Architectural principles
The Privatemode API is built for seamless integration while maintaining strict confidentiality in all data interactions. This is achieved through our core architectural principles.
Seamless integration
The Privatemode API is designed for seamless usage and easy integration, handling all the complexities of confidential computing behind the scenes. On the client side, the key component is the privatemode-proxy, which manages remote attestation and end-to-end encryption.
Verifiable security
Remote attestation is a cornerstone of confidential computing, and it plays a critical role in Privatemode.
In the context of Privatemode, the client uses remote attestation to verify that all server-side software components are both trustworthy and in their intended state. By leveraging independent cryptographic certificates and hardware-enforced signatures, remote attestation ensures that the GenAI endpoint is genuinely confidential, securely isolated, and running valid, trusted AI code.
Our open-source approach, combined with reproducible builds, ensures complete transparency in both the verification process and the security of our service for all API users.
Successful remote attestation is always the necessary precondition for any key exchange and prompt transfer.

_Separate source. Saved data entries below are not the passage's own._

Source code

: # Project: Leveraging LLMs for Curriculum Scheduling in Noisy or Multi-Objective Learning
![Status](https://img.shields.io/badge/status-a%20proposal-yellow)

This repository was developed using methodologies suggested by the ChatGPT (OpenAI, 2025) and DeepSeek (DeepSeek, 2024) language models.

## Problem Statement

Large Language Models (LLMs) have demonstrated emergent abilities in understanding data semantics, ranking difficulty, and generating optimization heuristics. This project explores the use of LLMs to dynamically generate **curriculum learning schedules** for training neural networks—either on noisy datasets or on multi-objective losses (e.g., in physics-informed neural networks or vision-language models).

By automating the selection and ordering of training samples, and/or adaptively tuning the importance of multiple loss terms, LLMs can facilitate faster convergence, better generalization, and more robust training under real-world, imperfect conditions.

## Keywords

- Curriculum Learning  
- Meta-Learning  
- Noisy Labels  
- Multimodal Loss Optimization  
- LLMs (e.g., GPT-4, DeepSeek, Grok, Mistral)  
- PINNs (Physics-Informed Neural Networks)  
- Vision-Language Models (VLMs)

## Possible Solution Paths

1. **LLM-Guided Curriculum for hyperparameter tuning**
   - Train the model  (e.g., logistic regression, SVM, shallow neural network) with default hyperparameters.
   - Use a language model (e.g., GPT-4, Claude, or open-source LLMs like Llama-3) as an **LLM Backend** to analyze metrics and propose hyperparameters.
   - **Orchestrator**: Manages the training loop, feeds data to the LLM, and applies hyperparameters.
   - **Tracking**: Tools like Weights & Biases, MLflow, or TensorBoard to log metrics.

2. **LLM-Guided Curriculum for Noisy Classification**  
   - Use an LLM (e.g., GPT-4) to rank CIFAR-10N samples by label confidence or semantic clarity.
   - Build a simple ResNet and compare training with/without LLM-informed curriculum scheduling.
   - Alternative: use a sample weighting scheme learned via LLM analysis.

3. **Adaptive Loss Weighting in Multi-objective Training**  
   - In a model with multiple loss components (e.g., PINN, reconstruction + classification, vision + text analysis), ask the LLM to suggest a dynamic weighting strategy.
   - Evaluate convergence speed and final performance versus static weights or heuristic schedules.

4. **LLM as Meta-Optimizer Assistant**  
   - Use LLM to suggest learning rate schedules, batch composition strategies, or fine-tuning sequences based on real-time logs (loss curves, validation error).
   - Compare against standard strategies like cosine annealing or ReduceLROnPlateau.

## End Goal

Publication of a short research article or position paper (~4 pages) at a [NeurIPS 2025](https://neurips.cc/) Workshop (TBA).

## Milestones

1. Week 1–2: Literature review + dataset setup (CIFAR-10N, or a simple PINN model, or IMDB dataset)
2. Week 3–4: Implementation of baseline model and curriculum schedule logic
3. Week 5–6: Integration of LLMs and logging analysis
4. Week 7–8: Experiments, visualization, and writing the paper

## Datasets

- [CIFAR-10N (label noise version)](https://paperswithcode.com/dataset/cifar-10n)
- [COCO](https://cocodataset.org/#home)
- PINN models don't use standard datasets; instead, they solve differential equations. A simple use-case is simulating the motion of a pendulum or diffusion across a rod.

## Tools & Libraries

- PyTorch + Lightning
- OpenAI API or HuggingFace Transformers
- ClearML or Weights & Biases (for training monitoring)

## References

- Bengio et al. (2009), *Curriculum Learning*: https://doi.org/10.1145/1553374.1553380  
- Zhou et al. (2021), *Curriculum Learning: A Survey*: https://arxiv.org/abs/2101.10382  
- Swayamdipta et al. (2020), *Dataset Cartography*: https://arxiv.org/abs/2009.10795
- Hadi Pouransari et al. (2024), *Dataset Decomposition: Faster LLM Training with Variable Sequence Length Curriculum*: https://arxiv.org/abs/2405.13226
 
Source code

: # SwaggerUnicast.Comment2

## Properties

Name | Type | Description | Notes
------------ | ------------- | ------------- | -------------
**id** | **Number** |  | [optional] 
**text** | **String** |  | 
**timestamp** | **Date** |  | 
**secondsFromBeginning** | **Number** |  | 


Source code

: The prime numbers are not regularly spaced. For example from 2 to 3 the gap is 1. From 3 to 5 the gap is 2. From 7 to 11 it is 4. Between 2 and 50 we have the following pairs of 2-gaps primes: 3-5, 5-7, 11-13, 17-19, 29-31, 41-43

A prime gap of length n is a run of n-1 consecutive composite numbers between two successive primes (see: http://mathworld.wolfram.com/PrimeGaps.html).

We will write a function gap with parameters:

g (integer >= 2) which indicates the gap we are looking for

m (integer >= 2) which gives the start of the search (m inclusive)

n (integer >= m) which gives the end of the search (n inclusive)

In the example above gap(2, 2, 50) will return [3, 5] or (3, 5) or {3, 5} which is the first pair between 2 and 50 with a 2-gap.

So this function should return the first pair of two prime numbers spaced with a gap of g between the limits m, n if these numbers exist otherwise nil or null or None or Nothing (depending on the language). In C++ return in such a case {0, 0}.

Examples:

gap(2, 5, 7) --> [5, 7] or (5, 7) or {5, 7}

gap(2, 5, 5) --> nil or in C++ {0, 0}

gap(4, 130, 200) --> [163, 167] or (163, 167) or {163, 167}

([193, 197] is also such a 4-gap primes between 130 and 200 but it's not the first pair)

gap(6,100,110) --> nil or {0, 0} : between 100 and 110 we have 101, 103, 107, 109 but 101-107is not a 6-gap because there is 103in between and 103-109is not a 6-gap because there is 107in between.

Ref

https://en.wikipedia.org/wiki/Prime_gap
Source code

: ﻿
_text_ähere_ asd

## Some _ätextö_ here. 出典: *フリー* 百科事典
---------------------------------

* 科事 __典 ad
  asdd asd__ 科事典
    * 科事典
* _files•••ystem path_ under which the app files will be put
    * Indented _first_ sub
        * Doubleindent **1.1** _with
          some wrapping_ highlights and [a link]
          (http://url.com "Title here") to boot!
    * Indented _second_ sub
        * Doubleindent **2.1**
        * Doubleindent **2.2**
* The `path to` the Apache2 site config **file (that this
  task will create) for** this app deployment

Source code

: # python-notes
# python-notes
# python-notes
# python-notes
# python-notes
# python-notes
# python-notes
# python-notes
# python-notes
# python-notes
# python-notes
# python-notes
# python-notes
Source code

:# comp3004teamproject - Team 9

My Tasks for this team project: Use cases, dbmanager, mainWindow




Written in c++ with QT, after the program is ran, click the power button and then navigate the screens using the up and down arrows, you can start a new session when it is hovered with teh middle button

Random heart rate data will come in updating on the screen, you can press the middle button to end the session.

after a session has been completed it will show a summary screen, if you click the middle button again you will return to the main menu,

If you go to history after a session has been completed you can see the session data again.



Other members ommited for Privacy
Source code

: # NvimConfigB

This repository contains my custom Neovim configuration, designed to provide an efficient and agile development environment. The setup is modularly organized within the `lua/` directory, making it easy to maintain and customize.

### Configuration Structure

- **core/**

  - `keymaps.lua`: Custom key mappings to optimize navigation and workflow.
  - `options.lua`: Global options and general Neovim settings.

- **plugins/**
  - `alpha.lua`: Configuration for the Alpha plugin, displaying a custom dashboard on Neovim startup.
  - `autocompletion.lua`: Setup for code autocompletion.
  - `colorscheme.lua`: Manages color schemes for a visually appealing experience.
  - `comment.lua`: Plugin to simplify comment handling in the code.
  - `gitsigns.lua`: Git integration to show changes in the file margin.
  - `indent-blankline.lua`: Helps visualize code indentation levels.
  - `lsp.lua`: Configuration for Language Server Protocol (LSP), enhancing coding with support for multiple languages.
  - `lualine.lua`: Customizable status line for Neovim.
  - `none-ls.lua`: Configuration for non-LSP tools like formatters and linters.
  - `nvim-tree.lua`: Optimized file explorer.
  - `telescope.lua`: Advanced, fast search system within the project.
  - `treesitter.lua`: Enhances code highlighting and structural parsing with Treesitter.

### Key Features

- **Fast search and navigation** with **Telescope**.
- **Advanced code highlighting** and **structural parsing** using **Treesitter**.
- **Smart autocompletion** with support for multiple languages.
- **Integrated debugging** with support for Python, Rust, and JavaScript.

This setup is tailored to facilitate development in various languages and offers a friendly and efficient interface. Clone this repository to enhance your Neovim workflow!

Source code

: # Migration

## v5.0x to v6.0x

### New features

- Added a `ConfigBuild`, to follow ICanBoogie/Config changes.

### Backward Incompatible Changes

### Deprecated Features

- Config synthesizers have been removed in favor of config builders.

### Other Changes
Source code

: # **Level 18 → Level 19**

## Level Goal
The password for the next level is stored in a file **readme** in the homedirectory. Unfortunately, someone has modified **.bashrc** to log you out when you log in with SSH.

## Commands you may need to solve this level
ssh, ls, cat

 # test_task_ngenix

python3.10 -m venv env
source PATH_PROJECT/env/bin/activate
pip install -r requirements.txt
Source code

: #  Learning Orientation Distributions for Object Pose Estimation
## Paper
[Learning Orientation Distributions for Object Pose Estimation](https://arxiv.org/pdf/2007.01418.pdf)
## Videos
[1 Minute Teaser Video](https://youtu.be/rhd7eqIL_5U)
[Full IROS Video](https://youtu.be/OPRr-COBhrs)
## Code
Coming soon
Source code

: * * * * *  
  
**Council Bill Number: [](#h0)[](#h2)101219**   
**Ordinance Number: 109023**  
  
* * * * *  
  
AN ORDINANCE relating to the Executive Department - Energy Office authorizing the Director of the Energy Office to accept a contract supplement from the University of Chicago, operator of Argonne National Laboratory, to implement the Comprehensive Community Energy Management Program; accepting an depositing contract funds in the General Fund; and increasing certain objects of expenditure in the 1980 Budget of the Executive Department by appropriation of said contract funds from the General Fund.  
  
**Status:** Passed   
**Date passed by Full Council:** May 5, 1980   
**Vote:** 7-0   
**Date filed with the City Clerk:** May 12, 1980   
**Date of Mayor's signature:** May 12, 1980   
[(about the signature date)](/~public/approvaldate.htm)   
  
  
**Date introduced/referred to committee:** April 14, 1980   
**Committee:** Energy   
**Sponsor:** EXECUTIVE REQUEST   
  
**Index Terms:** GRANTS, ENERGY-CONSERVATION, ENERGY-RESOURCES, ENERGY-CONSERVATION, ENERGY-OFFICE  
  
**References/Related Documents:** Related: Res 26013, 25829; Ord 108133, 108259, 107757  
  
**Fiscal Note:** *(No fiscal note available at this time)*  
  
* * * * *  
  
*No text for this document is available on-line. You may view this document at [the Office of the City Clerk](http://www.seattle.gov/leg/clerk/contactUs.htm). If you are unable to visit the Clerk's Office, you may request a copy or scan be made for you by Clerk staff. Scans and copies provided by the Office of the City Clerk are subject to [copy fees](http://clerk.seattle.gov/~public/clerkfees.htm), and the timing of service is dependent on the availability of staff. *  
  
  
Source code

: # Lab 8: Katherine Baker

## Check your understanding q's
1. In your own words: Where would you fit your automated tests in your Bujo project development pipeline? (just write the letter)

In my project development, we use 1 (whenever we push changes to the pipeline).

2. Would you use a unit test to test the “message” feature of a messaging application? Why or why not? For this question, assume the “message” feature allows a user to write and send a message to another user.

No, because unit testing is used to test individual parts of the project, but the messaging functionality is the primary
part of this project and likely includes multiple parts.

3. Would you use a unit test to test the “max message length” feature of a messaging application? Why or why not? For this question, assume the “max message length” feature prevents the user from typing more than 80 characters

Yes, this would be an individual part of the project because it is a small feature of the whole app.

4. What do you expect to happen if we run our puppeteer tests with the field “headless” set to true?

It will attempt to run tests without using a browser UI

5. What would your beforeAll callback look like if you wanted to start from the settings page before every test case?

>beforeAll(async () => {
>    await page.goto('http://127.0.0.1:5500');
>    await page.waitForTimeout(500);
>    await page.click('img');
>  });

To learn more about attestation in Privatemode, visit the dedicated section.
End-to-end encryption
By verifying the server side through remote attestation, the client ensures that prompt encryption keys are securely exchanged and stored. These keys are never shared with anyone except the privatemode-proxy on the client side and the AI worker running completely isolated within a CCE on the server side.
Using modern encryption schemes to secure all prompts and responses, this ensures a confidential channel between the user and the AI.
You can find more details in our encryption section.
Protection against learning
Some attacks, known as training data extraction attacks, allow user data to be extracted directly from a model through clever prompting if the user data was used for model training.
We can never access your prompts, thus we can't train our models on your data. As a result, our AI models will never retain any information from your prompts. This ensures that no other API user can extract your data. Thanks to our open-source approach, this is fully transparent and verifiable by anyone.
Protection against the infrastructure
The Privatemode API uses confidential computing to shield the AI worker that processes your prompts on the server side. Essentially, the AI worker is a virtual machine (VM) that has access to an AI accelerator like the Nvidia H100 and runs some AI code. The AI code loads an AI model onto the accelerator, pre-processes prompts, and feeds them to the AI model. Privatemode applies confidential computing to both VM and the AI accelerator and establishes a secure connection between the two.
With this approach, Privatemode shields the AI worker (and all data it processes) from the rest of the infrastructure. Here, "the infrastructure" includes the entire hardware and software stack that the AI worker runs on, as well as the people managing that stack.
Currently, in many cases, Privatemode's server-side components run on Microsoft Azure. Thus, Microsoft Azure is "the infrastructure" and Privatemode's use of confidential computing ensures that Microsoft Azure can't access any of your data.
Protection against Edgeless Systems
We, at Edgeless Systems, are your GenAI SaaS provider. Confidential computing ensures that GenAI endpoints operate in a fully isolated environment. Independent cryptographic certificates and key material are used to establish the CEE. This setup is verifiable by the client through remote attestation and guarantees that the endpoints are trustworthy and can't be manipulated by us.
The Privatemode API further ensures that all data exchanged with the AI is end-to-end encrypted. Prompts and responses remain completely private.
Our open-source approach works hand-in-hand with confidential computing. Together, they establish a verifiable and confidential channel between you and the GenAI endpoint.
This design ensures that we can never access your data.